R. Fui un crítico joven y un estudiante tardío de la escritura musical. Siempre creí que la música era el arte más apropiado para que yo me expresase con fluidez. Tuve profesores excelentes en el Conservatorio Hector Berlioz de París y durante diez años me dediqué al aprendizaje intenso. Llegué canoso a los conocimientos técnicos. Los buenos resultados académicos no disimularon lo evidente: sabía cómo componer, pero no lograba decir nada verdadero. En el artificio no había sitio para mis pequeñas verdades personales. Esta situación ha sido bien explicada por Thomas Bernhard en su obra El malogrado. No sufrí. Mi renuncia incluía un regalo: la capacidad de escuchar mejor. Me centré en la literatura por no traicionar a mi juventud de buscador melenudo.

P. ¿Sigue creyendo en la poesía como “una intensidad de la mirada que despierta a la conciencia”?

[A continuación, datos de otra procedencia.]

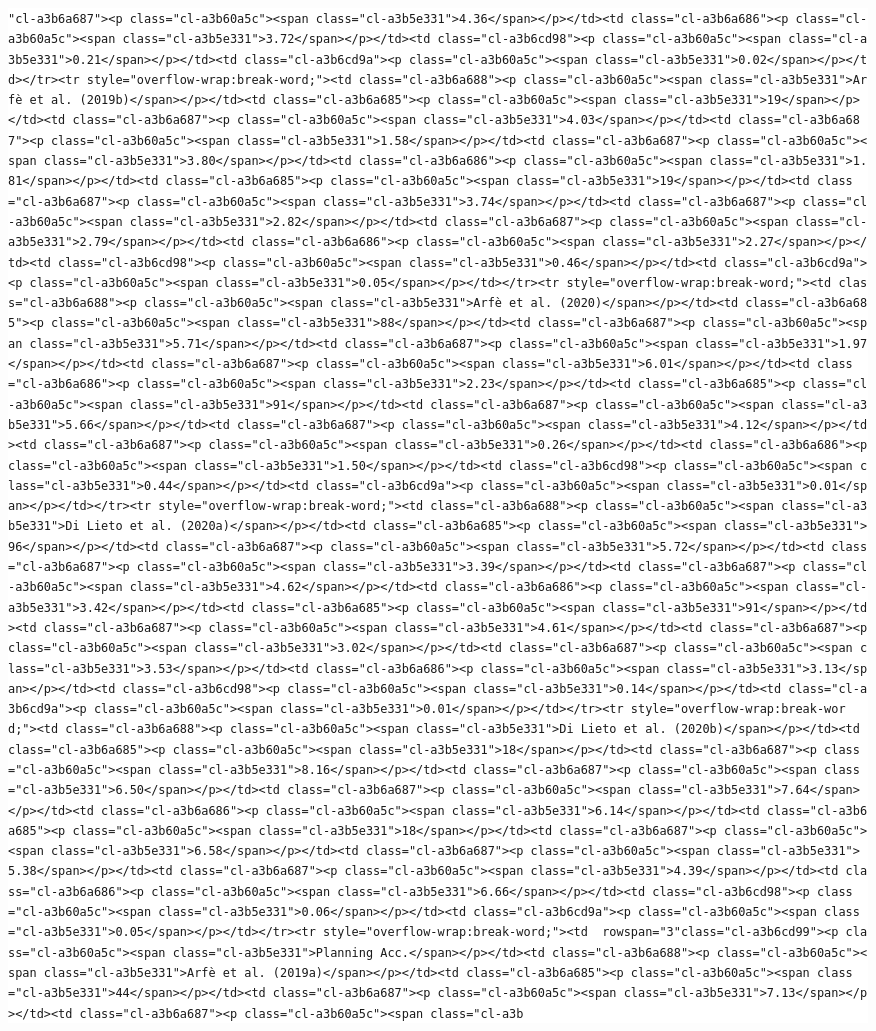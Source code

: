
 ```{=html}
"cl-a3b6a687"><p class="cl-a3b60a5c"><span class="cl-a3b5e331">4.36</span></p></td><td class="cl-a3b6a686"><p class="cl-a3b60a5c"><span class="cl-a3b5e331">3.72</span></p></td><td class="cl-a3b6cd98"><p class="cl-a3b60a5c"><span class="cl-a3b5e331">0.21</span></p></td><td class="cl-a3b6cd9a"><p class="cl-a3b60a5c"><span class="cl-a3b5e331">0.02</span></p></td></tr><tr style="overflow-wrap:break-word;"><td class="cl-a3b6a688"><p class="cl-a3b60a5c"><span class="cl-a3b5e331">Arfè et al. (2019b)</span></p></td><td class="cl-a3b6a685"><p class="cl-a3b60a5c"><span class="cl-a3b5e331">19</span></p></td><td class="cl-a3b6a687"><p class="cl-a3b60a5c"><span class="cl-a3b5e331">4.03</span></p></td><td class="cl-a3b6a687"><p class="cl-a3b60a5c"><span class="cl-a3b5e331">1.58</span></p></td><td class="cl-a3b6a687"><p class="cl-a3b60a5c"><span class="cl-a3b5e331">3.80</span></p></td><td class="cl-a3b6a686"><p class="cl-a3b60a5c"><span class="cl-a3b5e331">1.81</span></p></td><td class="cl-a3b6a685"><p class="cl-a3b60a5c"><span class="cl-a3b5e331">19</span></p></td><td class="cl-a3b6a687"><p class="cl-a3b60a5c"><span class="cl-a3b5e331">3.74</span></p></td><td class="cl-a3b6a687"><p class="cl-a3b60a5c"><span class="cl-a3b5e331">2.82</span></p></td><td class="cl-a3b6a687"><p class="cl-a3b60a5c"><span class="cl-a3b5e331">2.79</span></p></td><td class="cl-a3b6a686"><p class="cl-a3b60a5c"><span class="cl-a3b5e331">2.27</span></p></td><td class="cl-a3b6cd98"><p class="cl-a3b60a5c"><span class="cl-a3b5e331">0.46</span></p></td><td class="cl-a3b6cd9a"><p class="cl-a3b60a5c"><span class="cl-a3b5e331">0.05</span></p></td></tr><tr style="overflow-wrap:break-word;"><td class="cl-a3b6a688"><p class="cl-a3b60a5c"><span class="cl-a3b5e331">Arfè et al. (2020)</span></p></td><td class="cl-a3b6a685"><p class="cl-a3b60a5c"><span class="cl-a3b5e331">88</span></p></td><td class="cl-a3b6a687"><p class="cl-a3b60a5c"><span class="cl-a3b5e331">5.71</span></p></td><td class="cl-a3b6a687"><p class="cl-a3b60a5c"><span class="cl-a3b5e331">1.97</span></p></td><td class="cl-a3b6a687"><p class="cl-a3b60a5c"><span class="cl-a3b5e331">6.01</span></p></td><td class="cl-a3b6a686"><p class="cl-a3b60a5c"><span class="cl-a3b5e331">2.23</span></p></td><td class="cl-a3b6a685"><p class="cl-a3b60a5c"><span class="cl-a3b5e331">91</span></p></td><td class="cl-a3b6a687"><p class="cl-a3b60a5c"><span class="cl-a3b5e331">5.66</span></p></td><td class="cl-a3b6a687"><p class="cl-a3b60a5c"><span class="cl-a3b5e331">4.12</span></p></td><td class="cl-a3b6a687"><p class="cl-a3b60a5c"><span class="cl-a3b5e331">0.26</span></p></td><td class="cl-a3b6a686"><p class="cl-a3b60a5c"><span class="cl-a3b5e331">1.50</span></p></td><td class="cl-a3b6cd98"><p class="cl-a3b60a5c"><span class="cl-a3b5e331">0.44</span></p></td><td class="cl-a3b6cd9a"><p class="cl-a3b60a5c"><span class="cl-a3b5e331">0.01</span></p></td></tr><tr style="overflow-wrap:break-word;"><td class="cl-a3b6a688"><p class="cl-a3b60a5c"><span class="cl-a3b5e331">Di Lieto et al. (2020a)</span></p></td><td class="cl-a3b6a685"><p class="cl-a3b60a5c"><span class="cl-a3b5e331">96</span></p></td><td class="cl-a3b6a687"><p class="cl-a3b60a5c"><span class="cl-a3b5e331">5.72</span></p></td><td class="cl-a3b6a687"><p class="cl-a3b60a5c"><span class="cl-a3b5e331">3.39</span></p></td><td class="cl-a3b6a687"><p class="cl-a3b60a5c"><span class="cl-a3b5e331">4.62</span></p></td><td class="cl-a3b6a686"><p class="cl-a3b60a5c"><span class="cl-a3b5e331">3.42</span></p></td><td class="cl-a3b6a685"><p class="cl-a3b60a5c"><span class="cl-a3b5e331">91</span></p></td><td class="cl-a3b6a687"><p class="cl-a3b60a5c"><span class="cl-a3b5e331">4.61</span></p></td><td class="cl-a3b6a687"><p class="cl-a3b60a5c"><span class="cl-a3b5e331">3.02</span></p></td><td class="cl-a3b6a687"><p class="cl-a3b60a5c"><span class="cl-a3b5e331">3.53</span></p></td><td class="cl-a3b6a686"><p class="cl-a3b60a5c"><span class="cl-a3b5e331">3.13</span></p></td><td class="cl-a3b6cd98"><p class="cl-a3b60a5c"><span class="cl-a3b5e331">0.14</span></p></td><td class="cl-a3b6cd9a"><p class="cl-a3b60a5c"><span class="cl-a3b5e331">0.01</span></p></td></tr><tr style="overflow-wrap:break-word;"><td class="cl-a3b6a688"><p class="cl-a3b60a5c"><span class="cl-a3b5e331">Di Lieto et al. (2020b)</span></p></td><td class="cl-a3b6a685"><p class="cl-a3b60a5c"><span class="cl-a3b5e331">18</span></p></td><td class="cl-a3b6a687"><p class="cl-a3b60a5c"><span class="cl-a3b5e331">8.16</span></p></td><td class="cl-a3b6a687"><p class="cl-a3b60a5c"><span class="cl-a3b5e331">6.50</span></p></td><td class="cl-a3b6a687"><p class="cl-a3b60a5c"><span class="cl-a3b5e331">7.64</span></p></td><td class="cl-a3b6a686"><p class="cl-a3b60a5c"><span class="cl-a3b5e331">6.14</span></p></td><td class="cl-a3b6a685"><p class="cl-a3b60a5c"><span class="cl-a3b5e331">18</span></p></td><td class="cl-a3b6a687"><p class="cl-a3b60a5c"><span class="cl-a3b5e331">6.58</span></p></td><td class="cl-a3b6a687"><p class="cl-a3b60a5c"><span class="cl-a3b5e331">5.38</span></p></td><td class="cl-a3b6a687"><p class="cl-a3b60a5c"><span class="cl-a3b5e331">4.39</span></p></td><td class="cl-a3b6a686"><p class="cl-a3b60a5c"><span class="cl-a3b5e331">6.66</span></p></td><td class="cl-a3b6cd98"><p class="cl-a3b60a5c"><span class="cl-a3b5e331">0.06</span></p></td><td class="cl-a3b6cd9a"><p class="cl-a3b60a5c"><span class="cl-a3b5e331">0.05</span></p></td></tr><tr style="overflow-wrap:break-word;"><td  rowspan="3"class="cl-a3b6cd99"><p class="cl-a3b60a5c"><span class="cl-a3b5e331">Planning Acc.</span></p></td><td class="cl-a3b6a688"><p class="cl-a3b60a5c"><span class="cl-a3b5e331">Arfè et al. (2019a)</span></p></td><td class="cl-a3b6a685"><p class="cl-a3b60a5c"><span class="cl-a3b5e331">44</span></p></td><td class="cl-a3b6a687"><p class="cl-a3b60a5c"><span class="cl-a3b5e331">7.13</span></p></td><td class="cl-a3b6a687"><p class="cl-a3b60a5c"><span class="cl-a3b
```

R. Sí. Lo escribí en Orquesta de desaparecidos. Digo en el texto que “los días que viví se han unido y hablan en voz baja. Antes que yo empiece a escribir, ellos susurran: la poesía no es una delicadeza decorativa” y añado la frase que usted menciona. Pero, cuidado, se trata sólo de una certeza íntima. De ahí que mi experiencia hable “en voz baja”.